▶ _Exercise instructions_: Search the entries for the word "Catalyst" and return every line where it is found.

-- Data supplied follows --

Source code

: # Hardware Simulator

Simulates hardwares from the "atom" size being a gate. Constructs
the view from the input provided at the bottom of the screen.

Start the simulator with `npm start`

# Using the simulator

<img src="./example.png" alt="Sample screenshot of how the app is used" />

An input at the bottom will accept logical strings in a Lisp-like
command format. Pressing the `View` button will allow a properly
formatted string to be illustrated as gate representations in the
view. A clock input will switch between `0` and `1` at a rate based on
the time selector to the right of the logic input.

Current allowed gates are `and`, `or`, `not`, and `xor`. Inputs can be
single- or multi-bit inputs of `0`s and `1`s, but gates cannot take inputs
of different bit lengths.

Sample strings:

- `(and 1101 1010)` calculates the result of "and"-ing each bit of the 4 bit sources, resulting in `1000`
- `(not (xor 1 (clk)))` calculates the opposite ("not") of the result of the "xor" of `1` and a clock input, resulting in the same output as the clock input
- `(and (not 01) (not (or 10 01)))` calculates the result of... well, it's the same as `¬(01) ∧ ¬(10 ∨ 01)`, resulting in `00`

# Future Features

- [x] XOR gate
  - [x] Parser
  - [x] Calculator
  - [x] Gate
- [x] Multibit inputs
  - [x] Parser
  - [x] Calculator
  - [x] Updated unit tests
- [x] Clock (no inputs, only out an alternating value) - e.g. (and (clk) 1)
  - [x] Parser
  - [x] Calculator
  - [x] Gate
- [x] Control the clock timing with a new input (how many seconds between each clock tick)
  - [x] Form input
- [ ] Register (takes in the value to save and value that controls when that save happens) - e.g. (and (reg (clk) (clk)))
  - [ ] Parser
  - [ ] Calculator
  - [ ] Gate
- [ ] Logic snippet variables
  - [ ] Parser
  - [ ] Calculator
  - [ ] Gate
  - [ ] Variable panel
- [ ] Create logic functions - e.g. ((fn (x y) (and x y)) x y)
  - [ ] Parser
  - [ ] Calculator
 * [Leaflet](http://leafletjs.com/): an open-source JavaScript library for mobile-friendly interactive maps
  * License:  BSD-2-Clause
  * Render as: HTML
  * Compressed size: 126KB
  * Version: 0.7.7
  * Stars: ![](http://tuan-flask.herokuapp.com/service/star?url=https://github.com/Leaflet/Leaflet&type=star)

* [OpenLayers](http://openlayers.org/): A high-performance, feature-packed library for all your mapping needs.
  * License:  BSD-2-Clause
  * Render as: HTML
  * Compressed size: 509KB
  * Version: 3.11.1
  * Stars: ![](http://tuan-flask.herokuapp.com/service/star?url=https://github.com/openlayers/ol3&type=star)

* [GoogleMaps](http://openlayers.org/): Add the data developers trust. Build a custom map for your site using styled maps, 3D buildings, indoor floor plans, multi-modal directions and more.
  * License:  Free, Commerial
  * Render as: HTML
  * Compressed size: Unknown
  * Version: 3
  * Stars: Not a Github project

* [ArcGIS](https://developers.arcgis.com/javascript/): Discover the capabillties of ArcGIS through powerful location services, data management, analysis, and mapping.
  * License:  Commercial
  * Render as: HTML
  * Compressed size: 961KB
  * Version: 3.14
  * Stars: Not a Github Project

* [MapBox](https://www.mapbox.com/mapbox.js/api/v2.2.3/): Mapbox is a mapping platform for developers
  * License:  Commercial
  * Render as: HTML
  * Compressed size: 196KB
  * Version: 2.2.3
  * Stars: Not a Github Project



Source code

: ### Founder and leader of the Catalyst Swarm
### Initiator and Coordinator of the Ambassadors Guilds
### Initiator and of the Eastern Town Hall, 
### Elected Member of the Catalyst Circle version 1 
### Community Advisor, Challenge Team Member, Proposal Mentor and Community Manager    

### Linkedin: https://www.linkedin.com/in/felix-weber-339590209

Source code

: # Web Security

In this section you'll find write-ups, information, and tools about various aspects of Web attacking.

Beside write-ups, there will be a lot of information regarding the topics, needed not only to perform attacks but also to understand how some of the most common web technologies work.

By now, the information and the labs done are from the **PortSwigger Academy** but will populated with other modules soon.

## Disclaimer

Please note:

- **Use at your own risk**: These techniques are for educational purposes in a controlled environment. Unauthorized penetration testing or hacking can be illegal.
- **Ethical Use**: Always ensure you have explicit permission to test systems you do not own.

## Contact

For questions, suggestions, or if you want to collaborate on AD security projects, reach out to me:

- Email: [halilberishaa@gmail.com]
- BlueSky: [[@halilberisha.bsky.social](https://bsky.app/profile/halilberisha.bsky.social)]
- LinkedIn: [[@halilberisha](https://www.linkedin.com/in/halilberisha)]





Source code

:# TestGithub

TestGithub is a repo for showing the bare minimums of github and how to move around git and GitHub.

-- Data supplied concluded --

▶ _Problem solution_:
: ### Founder and leader of the Catalyst Swarm
### Elected Member of the Catalyst Circle version 1 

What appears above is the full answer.